» **Provided material**
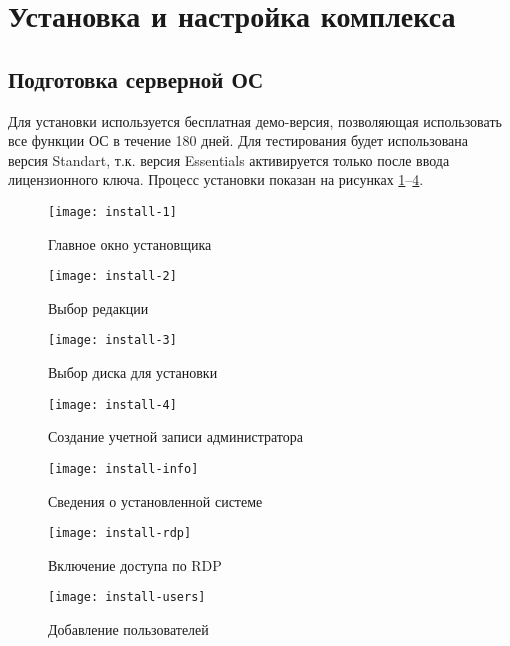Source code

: \section{Установка и настройка комплекса}

\subsection{Подготовка серверной ОС}

Для установки используется бесплатная демо-версия, позволяющая использовать все функции
ОС в течение 180 дней. Для тестирования будет использована версия Standart, т.к.
версия Essentials активируется только после ввода лицензионного ключа. Процесс установки
показан на рисунках \ref{pic:install-1}–\ref{pic:install-4}.

\begin{figure}[p]
    \center
    \texttt{[image: install-1]}
    \caption{Главное окно установщика}
    \label{pic:install-1}
\end{figure}

\begin{figure}[p]
    \center
    \texttt{[image: install-2]}
    \caption{Выбор редакции}
    \label{pic:install-2}
\end{figure}

\begin{figure}[p]
    \center
    \texttt{[image: install-3]}
    \caption{Выбор диска для установки}
    \label{pic:install-3}
\end{figure}

\begin{figure}[p]
    \center
    \texttt{[image: install-4]}
    \caption{Создание учетной записи администратора}
    \label{pic:install-4}
\end{figure}

\begin{figure}[p]
    \center
    \texttt{[image: install-info]}
    \caption{Сведения о установленной системе}
    \label{pic:install-info}
\end{figure}

\begin{figure}[p]
    \center
    \texttt{[image: install-rdp]}
    \caption{Включение доступа по RDP}
    \label{pic:install-rdp}
\end{figure}

\begin{figure}[h]
    \center
    \texttt{[image: install-users]}
    \caption{Добавление пользователей}
    \label{pic:install-users}
\end{figure}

» **To do**
Filter the entries above down to the lines that contain "info".

» **Exercise output**
    \texttt{[image: install-info]}
    \label{pic:install-info}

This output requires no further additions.